The church bells rang at half past five as I was arriving there. A group was rehearsing the music for Mass and practicing with the accompanying slide show of hymns and liturgical texts displayed on TV screens attached to the pillars of the nave. No more hymn books! I can't say I was enamoured by the music or simple chorussy songs chosen. Not much content, and musically dull. By the time the service started the place was about half full and filled up completely by the time the Gospel was read. 

The three parish clergy concelebrated the Eucharist, and lay people did the rest. An appeal was made for Caritas, the Catholic social service organisation and a collection taken. A couple of dozen youngsters made their first Communions, the boys in sailor suits, the girls in white dresses. Altogether, there was a congregation of about four hundred. The town band played for the procession with the Sacrament after Mass, making a station for Benediction opposite the church at a spot overlooking Playa Calahonda, then made its way through the streets to Iglesia San Miguel, for another Mass to close the fiesta. Tiredness began to overtake me, so I didn't follow the procession all the way, and returned to Church House for supper, and a walk up the hill as the sun was setting and it was slightly cooler. Definitely feeling my age at the moment, so another attempt at an early night beckons.

Sunday, 14 April 2024

View from above

I benefited from getting to bed a bit earlier last night and was up in time to prepare a leisurely breakfast, and ready to leave for church by a quarter to eleven. I found a parking place just around the corner from San Miguel church, and as the Parish Mass hadn't yet finished, sat outside in the shade of the trees in front of the church, where Kath and I chatted with a few other early arrivals for our service. There were twenty one of altogether, plus a couple with a small child who came in late, stayed for a while and then left.
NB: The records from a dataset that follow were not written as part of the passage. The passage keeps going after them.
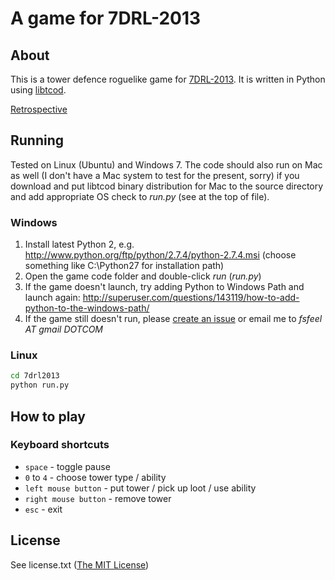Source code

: # A game for 7DRL-2013

## About
This is a tower defence roguelike game for [7DRL-2013](http://roguebasin.roguelikedevelopment.org/index.php?title=7DRL_Challenge_2013). It is written in Python using [libtcod](http://doryen.eptalys.net/libtcod/).

[Retrospective](https://github.com/fillest/7drl2013/wiki/Retrospective)

## Running
Tested on Linux (Ubuntu) and Windows 7. The code should also run on Mac as well (I don't have a Mac system to test for the present, sorry) if you download and put libtcod binary distribution for Mac to the source directory and add appropriate OS check to *run.py* (see at the top of file).

### Windows
1. Install latest Python 2, e.g. http://www.python.org/ftp/python/2.7.4/python-2.7.4.msi (choose something like C:\Python27 for installation path)
1. Open the game code folder and double-click *run* (*run.py*)
1. If the game doesn't launch, try adding Python to Windows Path and launch again: http://superuser.com/questions/143119/how-to-add-python-to-the-windows-path/
1. If the game still doesn't run, please [create an issue](https://github.com/fillest/7drl2013/issues) or email me to *fsfeel AT gmail DOTCOM*

### Linux 
```bash
cd 7drl2013
python run.py
```

## How to play
### Keyboard shortcuts
* `space` - toggle pause
* `0` to `4` - choose tower type / ability
* `left mouse button` - put tower / pick up loot / use ability
* `right mouse button` - remove tower
* `esc` - exit

## License
See license.txt ([The MIT License](http://www.opensource.org/licenses/mit-license.php))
Among this morning's worshippers was a retired priest and his wife of my era who'd done his final year at St Michael's Llandaff. He'd served in St Asaph diocese, and has known Bishop Mary and Fr Andrew for many years. There were several more Welsh people in the congregation as well, including the organist!

We chatted in Bar Atalaya afterwards, then returned to church house and cooked tuna steaks for lunch with nice Rioja to go with it. Both of us succumbed to a siesta after eating, and then walked up the hill, above and beyond the apartments, houses and huge block of apartments under construction to where the metalled road turned into a track. 

We kept on walking upwards even further and the view of the Mar Alboran, with Nerja to the east and Torrox to the west became even more spectacular. Just as amazing was the variety and colour of the wild flowers and grasses alongside the track. Twice we were overtaken by a mountain biking cyclist pedaling uphill, who then returned at breakneck speed downhill. I'm fairly sure it was the same cyclist, and this was his part of his training regime, to develop nerves of steel as well as muscles.

On return we had a drink and a snack, then walked down to the Playa Vilches and back. The sun was setting out of sight, somewhere beyond Torrox, but its glow as it reached the horizon cause a few white fluffy clouds in the bay to turn pink and produce a pink reflection of the cloud in the sea. 

The photos I took with my phone camera identified the place as the Mar de Alborán, the name given to this narrowing region of the western Mediterranean leading to the Straights of Gibraltar. Alborán is a small island half way between Morocco and Spain's Almeria Province I learned later - its name means 'The Storm'. Both of us were quiet tired when we returned, and after uploading photos, early bed again!